Statistical significance


Trying to do a research paper. One of my potential sources says “group a scored slightly, but significantly worse than group b”. I don’t understand how you can score slightly but significantly worse. Googled that phrase and it sounds like the source means “statistically significant”.

In: 6

Something being statistically significant or not is similar to a true or false statement.

However instead of false meaning it can’t be true, it’s more like you don’t know with enough certainty if it can be true. You don’t know because the data is not ‘good’ enough.

The question begins with how one could say that something is different from something else. Especially when that thing is a property or characteristic of a group when it might not be possible to test the entire population. Typically it is possible to only take samples of two populations and compare the average results.

The problem is that given variances in each population, we cannot be sure that our comparison actually measures an actual difference or whether it was pure random chance. This is the question of significance. In many researches, a 5% threshold is used and this is conventional but arbitrary (a researcher could decide to use higher or lower significance)

So if one is comparing some parameter in group A to group B at a 5% significance level and conclude there is a difference in that parameter between the two groups, there is a 5% chance that this conclusion is incorrect (ELI5 here). In other words, assuming group A and group B were NOT different, 5% of the time the measured difference could have come about through random chance.

The statistical significance is the “sureness” of the conclusion. Statistical significance says NOTHING about the IMPORTANCE of the difference.

Statistical significance means there is a cause and effect relationship between two things. Even though the difference in score was small, the math gives us reason to believe that difference is not random.

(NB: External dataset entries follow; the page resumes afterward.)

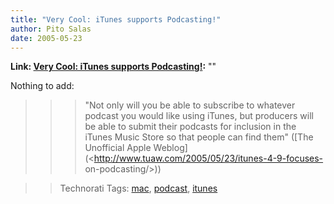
 ```yaml
---
title: "Very Cool: iTunes supports Podcasting!"
author: Pito Salas
date: 2005-05-23
---
```


**Link: [Very Cool: iTunes supports Podcasting!](None):** ""

Nothing to add:

>>

>>> "Not only will you be able to subscribe to whatever podcast you would like
using iTunes, but producers will be able to submit their podcasts for
inclusion in the iTunes Music Store so that people can find them" ([The
Unofficial Apple Weblog](<http://www.tuaw.com/2005/05/23/itunes-4-9-focuses-
on-podcasting/>))

>>

>> Technorati Tags: [mac](<http://technorati.com/tag/mac>),
[podcast](<http://technorati.com/tag/podcast>),
[itunes](<http://technorati.com/tag/itunes>)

The reason for this is that the variance in score within each sample is much less than the difference in average score between the samples.

For example, let’s say you have 2 classes of students, class A and class B. Both classes take a test. Class A gets an average score of 80, and class B gets an average score of 75.

Now consider two more scenarios.

1. The scores of class A were: 75, 80, 85. The scores of class B were: 65, 75, 85.
2. The scores of class A were: 80, 80, 80. The scores of class B were: 75, 75, 75.

There’s nothing shocking about scenario 1. You could easily assume these students are randomly distributed according to intellect and knowledge. But look at at scenario 2. Something’s off. For every student in class A to score exactly 5 points higher, we have to believe there’s a reason: perhaps those students are smarter or perhaps their teacher covered the curriculum better.

In the medical field research outcomes are often measured in statistical significance (ie does it probably work?), and clinical significance (if it does something, is it worth the effort?).

This sounds like a scenario where it works, but not very well.

It means the difference is small but large enough that it can’t be chalked up to randomness.

Take a bunch of different groups and give them the same test and you’ll see slight differences between the scores, but in general the average will be more or less the same if you have enough people.

Group A and B presumably had some differences and they were testing to see what difference it makes in the test results. Maybe one group smokes weed and the other doesn’t, I don’t know.

The result being significant means that they’re confident that the difference between the groups was caused by that change (smoking or not smoking weed, or whatever it actually was) and not by random chance. Therefore they can be confident that the factor they changed does influence test results.